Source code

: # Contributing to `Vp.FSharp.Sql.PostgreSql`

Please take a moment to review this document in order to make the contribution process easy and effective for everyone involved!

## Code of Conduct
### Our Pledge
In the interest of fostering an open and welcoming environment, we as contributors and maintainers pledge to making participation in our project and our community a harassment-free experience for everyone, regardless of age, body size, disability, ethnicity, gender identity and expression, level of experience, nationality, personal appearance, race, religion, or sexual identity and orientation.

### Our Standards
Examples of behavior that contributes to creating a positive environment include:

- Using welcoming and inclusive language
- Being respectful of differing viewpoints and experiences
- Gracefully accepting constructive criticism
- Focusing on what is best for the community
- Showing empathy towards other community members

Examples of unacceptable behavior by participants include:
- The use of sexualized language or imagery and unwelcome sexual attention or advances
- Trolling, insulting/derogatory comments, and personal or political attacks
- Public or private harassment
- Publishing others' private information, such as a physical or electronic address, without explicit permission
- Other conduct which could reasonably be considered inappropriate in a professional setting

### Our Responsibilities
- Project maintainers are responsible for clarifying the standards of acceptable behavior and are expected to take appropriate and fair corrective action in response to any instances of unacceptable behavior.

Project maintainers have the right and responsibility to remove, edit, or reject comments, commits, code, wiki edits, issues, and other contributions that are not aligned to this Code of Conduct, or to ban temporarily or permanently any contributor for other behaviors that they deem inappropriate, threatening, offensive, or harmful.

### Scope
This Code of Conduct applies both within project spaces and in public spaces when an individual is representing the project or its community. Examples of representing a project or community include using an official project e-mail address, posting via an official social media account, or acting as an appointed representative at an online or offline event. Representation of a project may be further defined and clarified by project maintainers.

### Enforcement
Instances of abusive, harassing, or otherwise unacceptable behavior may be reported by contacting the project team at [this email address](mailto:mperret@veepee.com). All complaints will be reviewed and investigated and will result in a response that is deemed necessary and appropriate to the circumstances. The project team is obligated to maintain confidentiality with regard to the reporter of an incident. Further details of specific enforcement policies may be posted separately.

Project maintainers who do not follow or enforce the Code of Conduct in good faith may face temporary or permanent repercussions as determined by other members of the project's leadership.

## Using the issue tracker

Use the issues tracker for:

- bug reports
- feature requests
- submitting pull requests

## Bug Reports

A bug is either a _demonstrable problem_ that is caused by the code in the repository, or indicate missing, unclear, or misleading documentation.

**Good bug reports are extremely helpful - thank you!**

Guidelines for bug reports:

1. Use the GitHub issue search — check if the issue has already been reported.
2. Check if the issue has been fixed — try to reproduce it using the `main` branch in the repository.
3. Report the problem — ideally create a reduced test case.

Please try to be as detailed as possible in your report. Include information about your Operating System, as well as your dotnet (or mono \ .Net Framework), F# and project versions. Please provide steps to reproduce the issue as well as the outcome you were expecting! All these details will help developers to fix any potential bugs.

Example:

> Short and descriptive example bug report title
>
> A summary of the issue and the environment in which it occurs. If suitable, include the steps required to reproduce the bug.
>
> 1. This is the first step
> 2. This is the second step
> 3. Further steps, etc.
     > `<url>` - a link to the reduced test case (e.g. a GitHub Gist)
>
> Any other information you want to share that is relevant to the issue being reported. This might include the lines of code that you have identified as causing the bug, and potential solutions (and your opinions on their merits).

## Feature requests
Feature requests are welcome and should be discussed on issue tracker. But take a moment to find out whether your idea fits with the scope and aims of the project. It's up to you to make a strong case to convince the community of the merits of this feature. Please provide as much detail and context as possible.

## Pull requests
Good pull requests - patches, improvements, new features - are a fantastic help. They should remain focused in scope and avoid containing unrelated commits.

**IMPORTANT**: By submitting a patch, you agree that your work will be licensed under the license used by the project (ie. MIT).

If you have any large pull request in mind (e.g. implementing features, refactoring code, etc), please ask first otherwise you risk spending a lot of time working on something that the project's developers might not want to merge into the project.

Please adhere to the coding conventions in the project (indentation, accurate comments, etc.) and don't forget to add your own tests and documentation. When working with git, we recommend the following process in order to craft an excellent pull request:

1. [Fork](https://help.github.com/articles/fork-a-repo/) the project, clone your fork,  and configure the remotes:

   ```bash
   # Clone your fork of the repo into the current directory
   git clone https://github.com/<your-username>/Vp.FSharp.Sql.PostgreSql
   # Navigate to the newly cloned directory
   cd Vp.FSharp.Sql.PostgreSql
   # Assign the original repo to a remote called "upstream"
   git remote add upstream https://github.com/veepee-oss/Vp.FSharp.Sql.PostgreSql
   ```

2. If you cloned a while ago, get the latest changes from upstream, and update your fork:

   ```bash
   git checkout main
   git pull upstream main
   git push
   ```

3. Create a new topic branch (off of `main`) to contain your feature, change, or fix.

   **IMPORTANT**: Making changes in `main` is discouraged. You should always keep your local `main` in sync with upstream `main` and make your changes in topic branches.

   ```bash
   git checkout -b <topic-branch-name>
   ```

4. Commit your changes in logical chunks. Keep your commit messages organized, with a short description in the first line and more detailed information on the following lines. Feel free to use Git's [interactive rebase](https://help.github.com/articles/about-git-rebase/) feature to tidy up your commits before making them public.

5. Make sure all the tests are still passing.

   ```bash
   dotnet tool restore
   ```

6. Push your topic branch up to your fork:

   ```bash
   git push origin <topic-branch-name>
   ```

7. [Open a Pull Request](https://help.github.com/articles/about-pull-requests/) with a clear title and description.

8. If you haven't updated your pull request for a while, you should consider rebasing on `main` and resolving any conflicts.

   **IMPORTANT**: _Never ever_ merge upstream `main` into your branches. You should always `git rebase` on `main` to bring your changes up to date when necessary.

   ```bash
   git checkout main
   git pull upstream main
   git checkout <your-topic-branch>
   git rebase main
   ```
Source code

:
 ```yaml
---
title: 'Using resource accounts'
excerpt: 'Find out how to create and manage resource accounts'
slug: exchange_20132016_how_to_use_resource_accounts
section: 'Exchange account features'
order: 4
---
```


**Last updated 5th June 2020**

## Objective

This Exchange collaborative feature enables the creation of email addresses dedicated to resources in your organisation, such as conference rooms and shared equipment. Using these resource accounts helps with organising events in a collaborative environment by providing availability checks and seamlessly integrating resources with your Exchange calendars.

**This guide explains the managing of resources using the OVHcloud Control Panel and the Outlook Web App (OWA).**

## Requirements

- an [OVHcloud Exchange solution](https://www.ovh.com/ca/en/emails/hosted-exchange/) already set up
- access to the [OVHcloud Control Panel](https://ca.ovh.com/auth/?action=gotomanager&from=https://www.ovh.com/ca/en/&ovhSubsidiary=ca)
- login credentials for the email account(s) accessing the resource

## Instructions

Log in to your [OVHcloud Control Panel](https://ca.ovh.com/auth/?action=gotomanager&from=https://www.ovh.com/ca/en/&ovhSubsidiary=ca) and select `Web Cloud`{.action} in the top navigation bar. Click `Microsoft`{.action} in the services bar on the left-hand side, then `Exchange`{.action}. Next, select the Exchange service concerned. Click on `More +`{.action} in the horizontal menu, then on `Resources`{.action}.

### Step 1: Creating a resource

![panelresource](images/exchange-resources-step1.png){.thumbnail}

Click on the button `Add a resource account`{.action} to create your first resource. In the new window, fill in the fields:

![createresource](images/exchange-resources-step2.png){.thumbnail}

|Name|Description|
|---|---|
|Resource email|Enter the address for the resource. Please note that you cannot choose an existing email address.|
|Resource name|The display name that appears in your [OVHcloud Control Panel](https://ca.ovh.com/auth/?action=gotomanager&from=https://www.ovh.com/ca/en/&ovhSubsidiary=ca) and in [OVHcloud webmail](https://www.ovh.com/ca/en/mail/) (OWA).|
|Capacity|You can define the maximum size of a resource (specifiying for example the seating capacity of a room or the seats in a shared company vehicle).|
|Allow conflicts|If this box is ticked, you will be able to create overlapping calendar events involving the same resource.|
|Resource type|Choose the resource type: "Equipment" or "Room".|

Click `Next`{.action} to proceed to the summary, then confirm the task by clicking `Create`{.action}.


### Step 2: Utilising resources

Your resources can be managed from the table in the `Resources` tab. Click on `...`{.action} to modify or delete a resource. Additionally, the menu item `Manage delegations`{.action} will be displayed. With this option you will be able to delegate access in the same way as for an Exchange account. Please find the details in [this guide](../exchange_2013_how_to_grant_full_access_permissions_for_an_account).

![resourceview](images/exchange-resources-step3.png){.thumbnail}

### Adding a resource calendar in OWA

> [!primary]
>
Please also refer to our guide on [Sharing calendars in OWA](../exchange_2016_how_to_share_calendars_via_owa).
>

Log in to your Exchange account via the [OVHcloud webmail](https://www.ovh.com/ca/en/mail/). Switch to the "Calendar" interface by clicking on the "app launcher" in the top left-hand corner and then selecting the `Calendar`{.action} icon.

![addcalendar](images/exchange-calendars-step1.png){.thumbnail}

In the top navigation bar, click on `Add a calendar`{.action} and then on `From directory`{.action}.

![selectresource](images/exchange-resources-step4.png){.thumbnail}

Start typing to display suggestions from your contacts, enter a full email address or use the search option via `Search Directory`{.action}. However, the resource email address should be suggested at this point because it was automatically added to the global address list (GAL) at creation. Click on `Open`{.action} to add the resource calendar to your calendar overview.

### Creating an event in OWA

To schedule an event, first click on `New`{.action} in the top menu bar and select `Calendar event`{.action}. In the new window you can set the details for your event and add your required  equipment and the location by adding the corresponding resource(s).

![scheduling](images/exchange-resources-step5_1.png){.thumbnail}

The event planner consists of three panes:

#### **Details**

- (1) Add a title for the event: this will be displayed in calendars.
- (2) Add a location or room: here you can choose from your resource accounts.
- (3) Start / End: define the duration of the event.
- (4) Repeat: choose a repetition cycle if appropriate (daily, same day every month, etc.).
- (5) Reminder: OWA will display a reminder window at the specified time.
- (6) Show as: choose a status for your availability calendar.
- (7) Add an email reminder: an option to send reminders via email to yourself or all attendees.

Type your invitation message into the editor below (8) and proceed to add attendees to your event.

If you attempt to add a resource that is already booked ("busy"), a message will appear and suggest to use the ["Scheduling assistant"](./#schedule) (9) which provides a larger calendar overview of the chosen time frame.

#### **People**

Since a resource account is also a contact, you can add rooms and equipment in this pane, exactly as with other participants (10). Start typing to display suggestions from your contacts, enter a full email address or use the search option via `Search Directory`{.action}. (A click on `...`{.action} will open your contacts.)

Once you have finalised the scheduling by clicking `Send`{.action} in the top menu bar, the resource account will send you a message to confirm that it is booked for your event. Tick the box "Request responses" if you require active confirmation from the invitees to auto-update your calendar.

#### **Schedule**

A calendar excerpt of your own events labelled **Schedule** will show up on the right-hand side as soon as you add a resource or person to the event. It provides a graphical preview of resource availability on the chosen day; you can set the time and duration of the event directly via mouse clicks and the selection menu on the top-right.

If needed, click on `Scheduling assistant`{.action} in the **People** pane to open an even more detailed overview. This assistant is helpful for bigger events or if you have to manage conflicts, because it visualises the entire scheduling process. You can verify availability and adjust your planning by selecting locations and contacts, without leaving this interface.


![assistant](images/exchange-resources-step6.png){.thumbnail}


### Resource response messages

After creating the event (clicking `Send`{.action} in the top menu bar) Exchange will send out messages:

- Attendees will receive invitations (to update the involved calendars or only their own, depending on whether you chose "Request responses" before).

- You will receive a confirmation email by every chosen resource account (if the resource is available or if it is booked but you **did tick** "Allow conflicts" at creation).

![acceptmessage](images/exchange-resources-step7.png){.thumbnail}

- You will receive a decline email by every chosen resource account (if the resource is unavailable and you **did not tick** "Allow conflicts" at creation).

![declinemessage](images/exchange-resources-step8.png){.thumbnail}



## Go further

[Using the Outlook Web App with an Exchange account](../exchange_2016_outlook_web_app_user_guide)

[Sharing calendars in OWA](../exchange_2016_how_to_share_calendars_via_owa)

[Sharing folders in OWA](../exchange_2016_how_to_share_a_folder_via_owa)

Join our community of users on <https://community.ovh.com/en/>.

* Try it
Pull together all lines from the data that mention the word "sexual".

* Answer to this task
In the interest of fostering an open and welcoming environment, we as contributors and maintainers pledge to making participation in our project and our community a harassment-free experience for everyone, regardless of age, body size, disability, ethnicity, gender identity and expression, level of experience, nationality, personal appearance, race, religion, or sexual identity and orientation.
- The use of sexualized language or imagery and unwelcome sexual attention or advances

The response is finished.